Estados Unidos incautó un tercer buque petrolero en el Caribe en medio de creciente tensión internacional.
Estados Unidos capturó un nuevo buque petrolero en aguas del Caribe, el tercero en lo que va de la semana, en el marco de una escalada de operaciones marítimas que buscan reforzar la seguridad en el hemisferio occidental. La acción fue llevada adelante por el Comando Sur, la Fuerza de Tarea Conjunta Southern Spear y el Departamento de Seguridad Nacional.
Según C5N, el buque cisterna Olina fue abordado en una acción coordinada entre infantes de marina y personal especializado. Las autoridades norteamericanas informaron que “una vez más, nuestras fuerzas interinstitucionales conjuntas enviaron un mensaje claro: no hay refugio para los criminales”.
Objetivos de la Operación Southern Spear
El Departamento de Guerra de Estados Unidos enmarcó la captura dentro de la Operación Southern Spear, cuyo propósito es poner fin a actividades ilícitas y restaurar la seguridad en el hemisferio occidental. “La misión se mantiene firme en defender nuestra patria y garantizar la estabilidad regional”, señalaron oficialmente.
Antecedentes recientes
La tensión internacional se incrementó días atrás cuando Estados Unidos interceptó e incautó un buque petrolero ruso en el Atlántico Norte, tras dos semanas de persecución y la intervención de un submarino enviado por Moscú para custodiar la nave.

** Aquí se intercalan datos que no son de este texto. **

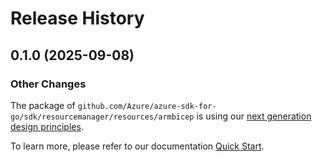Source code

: # Release History

## 0.1.0 (2025-09-08)
### Other Changes

The package of `github.com/Azure/azure-sdk-for-go/sdk/resourcemanager/resources/armbicep` is using our [next generation design principles](https://azure.github.io/azure-sdk/general_introduction.html).

To learn more, please refer to our documentation [Quick Start](https://aka.ms/azsdk/go/mgmt).
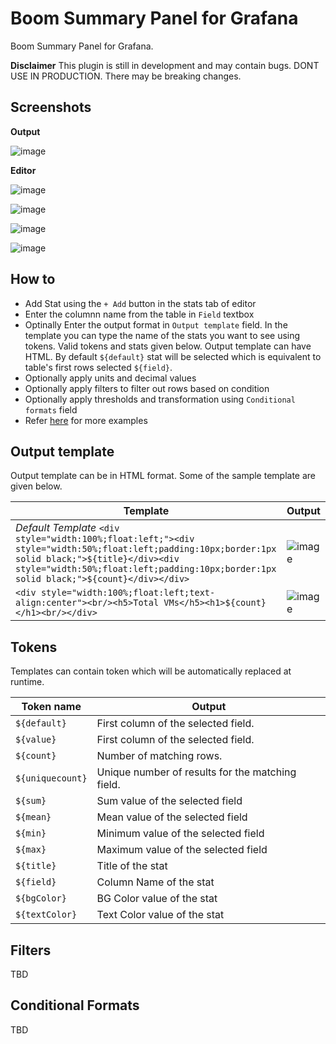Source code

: # Boom Summary Panel for Grafana

Boom Summary Panel for Grafana.

**Disclaimer** This plugin is still in development and may contain bugs. DONT USE IN PRODUCTION. There may be breaking changes.

## Screenshots

**Output** 

![image](https://user-images.githubusercontent.com/153843/53750112-df169780-3ea0-11e9-9eff-f6159d4b6f4b.png)

**Editor**

![image](https://user-images.githubusercontent.com/153843/53750359-75e35400-3ea1-11e9-9a03-3001198bf9ee.png)

![image](https://user-images.githubusercontent.com/153843/53750150-f3f32b00-3ea0-11e9-9f84-deb8c63b4db0.png)

![image](https://user-images.githubusercontent.com/153843/53750323-5ea46680-3ea1-11e9-8d85-3c8108cc9b3c.png)

![image](https://user-images.githubusercontent.com/153843/53750202-0ff6cc80-3ea1-11e9-8c0a-ab987b95a798.png)

## How to

* Add Stat using the `+ Add` button in the stats tab of editor
* Enter the columnn name from the table in `Field` textbox
* Optinally Enter the output format in `Output template` field. In the template you can type the name of the stats you want to see using tokens. Valid tokens and stats given below.  Output template can have HTML. By default `${default}` stat will be selected which is equivalent to table's first rows selected `${field}`.
* Optionally apply units and decimal values
* Optionally apply filters to filter out rows based on condition
* Optionally apply thresholds and transformation using `Conditional formats` field
* Refer [here](https://github.com/yesoreyeram/yesoreyeram-boomsummary-panel/issues/1) for more examples

## Output template

Output template can be in HTML format. Some of the sample template are given below.

| Template | Output |
| ---- | ---|
| *Default Template* `<div style="width:100%;float:left;"><div style="width:50%;float:left;padding:10px;border:1px solid black;">${title}</div><div style="width:50%;float:left;padding:10px;border:1px solid black;">${count}</div></div>` | ![image](https://user-images.githubusercontent.com/153843/53751219-b9d75880-3ea3-11e9-82e7-1f43e56e0213.png) |
| `<div style="width:100%;float:left;text-align:center"><br/><h5>Total VMs</h5><h1>${count}</h1><br/></div>`| ![image](https://user-images.githubusercontent.com/153843/53751210-b348e100-3ea3-11e9-9ce5-08035c206c35.png) |


## Tokens

Templates can contain token which will be automatically replaced at runtime.

| Token name      | Output                                                    |
| ----------------|-----------------------------------------------------------|
| `${default}`    | First column of the selected field.                       | 
| `${value}`      | First column of the selected field.                       | 
| `${count}`      | Number of matching rows.                                  | 
| `${uniquecount}`| Unique number of results for the matching field.          | 
| `${sum}`        | Sum value of the selected field                           | 
| `${mean}`       | Mean value of the selected field                          | 
| `${min}`        | Minimum value of the selected field                       | 
| `${max}`        | Maximum value of the selected field                       | 
| `${title}`      | Title of the stat                                         | 
| `${field}`      | Column Name of the stat                                   | 
| `${bgColor}`    | BG Color value of the stat                                | 
| `${textColor}`  | Text Color value of the stat                              | 


## Filters

TBD

## Conditional Formats

TBD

El buque, que históricamente transportaba crudo venezolano, viajaba desde Irán hacia Venezuela y regresó al Atlántico tras intentar evadir un bloqueo estadounidense dirigido a embarcaciones sancionadas en aguas cercanas a Venezuela.

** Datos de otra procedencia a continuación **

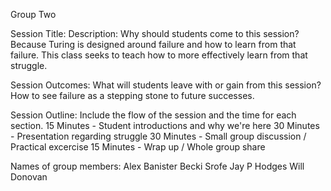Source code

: Group Two

Session Title: Description: Why should students come to this session?
Because Turing is designed around failure and how to learn from that failure. This class seeks to teach how to more effectively learn from that struggle.

Session Outcomes: What will students leave with or gain from this session?
How to see failure as a stepping stone to future successes.

Session Outline: Include the flow of the session and the time for each section.
15 Minutes - Student introductions and why we're here
30 Minutes - Presentation regarding struggle
30 Minutes - Small group discussion / Practical excercise
15 Minutes - Wrap up / Whole group share

Names of group members:
Alex Banister
Becki Srofe
Jay P Hodges
Will Donovan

En las últimas semanas, el barco habría cambiado de nombre y bandera, pasando de llamarse Bella 1 a Marinera, y modificando su registro de Guyana a Rusia.
Escalada de capturas
Posteriormente, el gobierno de Donald Trump informó la captura de un segundo buque petrolero en el Caribe, lo que sumado al caso del Olina marca tres operaciones en menos de una semana. Estos episodios reflejan la creciente tensión en altamar y el endurecimiento de las medidas de control por parte de Estados Unidos.
La captura del tercer buque petrolero en el Caribe refuerza la estrategia de Estados Unidos de intensificar las operaciones marítimas en la región, en un contexto de tensión internacional que involucra a Rusia, Venezuela e Irán.